However, I hereby declare the previous thread closed, except for ITK's last and final "Word." Dave: Go to it. Bob: Be still.
28   L A T E S T    R E P L I E S    (Newest First)
hooks Posted - Jul 03 2008 : 15:18:29
Sorry Bob, I couldn't resist too....


blouderback Posted - Jul 03 2008 : 13:32:40
Nice one, Honora, you worked a "Bob" joke in!
Msibley Posted - Jul 03 2008 : 13:12:28
quote:
Originally posted by lil red truck

A woman is frustrated with her love life because her husband has a massive crush on Brigitte Bardot. To win back his attentions, she goes to a tattooist to have the letters 'BB' tattooed on her boobs.

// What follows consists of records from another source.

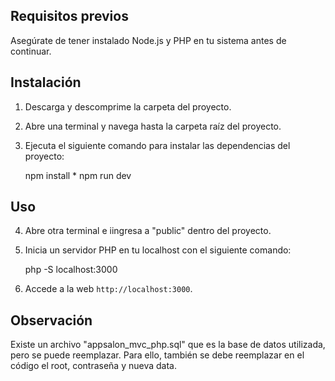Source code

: ## Requisitos previos

Asegúrate de tener instalado Node.js y PHP en tu sistema antes de continuar.

## Instalación

1. Descarga y descomprime la carpeta del proyecto.

2. Abre una terminal y navega hasta la carpeta raíz del proyecto.

3. Ejecuta el siguiente comando para instalar las dependencias del proyecto:

   npm install
   *
   npm run dev

## Uso

4. Abre otra terminal e iingresa a "public" dentro del proyecto.

5. Inicia un servidor PHP en tu localhost con el siguiente comando:

   php -S localhost:3000

6. Accede a la web  `http://localhost:3000`.

## Observación

Existe un archivo "appsalon_mvc_php.sql" que es la base de datos utilizada, pero se puede reemplazar. Para ello, también se debe reemplazar en el código el root, contraseña y nueva data.


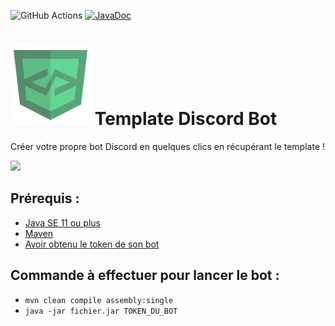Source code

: ![GitHub Actions](https://github.com/DevLab-umontp/template-DiscordBot/workflows/Java%20CI%20with%20Maven/badge.svg)
[![JavaDoc](https://img.shields.io/badge/JavaDoc-Online-green)](https://mathieusoysal.github.io/stats/template-discordbot)
# ![](ressources/devicon.png) Template Discord Bot
Créer votre propre bot Discord en quelques clics en récupérant le template !

[![](https://dabuttonfactory.com/button.png?t=Utiliser+le+template&f=Open+Sans-Bold&ts=14&tc=444&hp=20&vp=10&c=11&bgt=unicolored&bgc=f3f3f3&bs=2&bc=999&shs=1&shc=eee&sho=sw)](http://use.template-discordbot.umontp.fr/)
## Prérequis : 

- [Java SE 11 ou plus](https://docs.oracle.com/en/java/javase/11/install/overview-jdk-installation.html#GUID-8677A77F-231A-40F7-98B9-1FD0B48C346A)
- [Maven](https://maven.apache.org/)
- [Avoir obtenu le token de son bot](https://discord.com/developers/applications)

## Commande à effectuer pour lancer le bot : 

- `mvn clean compile assembly:single`
- `java -jar fichier.jar TOKEN_DU_BOT`
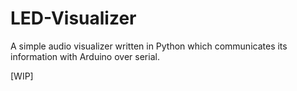 # LED-Visualizer
A simple audio visualizer written in Python which communicates its information with Arduino over serial.

[WIP]
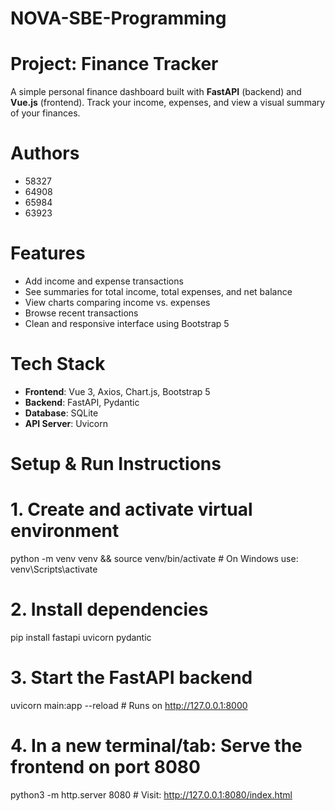 # NOVA-SBE-Programming

# Project: Finance Tracker
A simple personal finance dashboard built with **FastAPI** (backend) and **Vue.js** (frontend). Track your income, expenses, and view a visual summary of your finances.

# Authors
- 58327
- 64908
- 65984
- 63923

# Features
- Add income and expense transactions
- See summaries for total income, total expenses, and net balance
- View charts comparing income vs. expenses
- Browse recent transactions
- Clean and responsive interface using Bootstrap 5

# Tech Stack
- **Frontend**: Vue 3, Axios, Chart.js, Bootstrap 5  
- **Backend**: FastAPI, Pydantic  
- **Database**: SQLite  
- **API Server**: Uvicorn  

# Setup & Run Instructions

# 1. Create and activate virtual environment
python -m venv venv && source venv/bin/activate  # On Windows use: venv\Scripts\activate

# 2. Install dependencies
pip install fastapi uvicorn pydantic

# 3. Start the FastAPI backend
uvicorn main:app --reload  # Runs on http://127.0.0.1:8000

# 4. In a new terminal/tab: Serve the frontend on port 8080
python3 -m http.server 8080  # Visit: http://127.0.0.1:8080/index.html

The tattooist warns her that age and gravity would probably make this unattractive later in life, and suggests the tattoo on her butt instead. She agrees, and bends over to receive a 'B' on each buttock.

When her husband gets home from work that night, she greets him by turning around, bending over, and lifting her dress to expose the artwork.

"What do you think?" the wife says.

"Uh, who the hell is Bob?" the husband replies.



LOL...as a professional, this is just sooooooooo wrong on sooooooooooo many levels!

Thank you, Honora, for imbedding this into my mind. You owe me.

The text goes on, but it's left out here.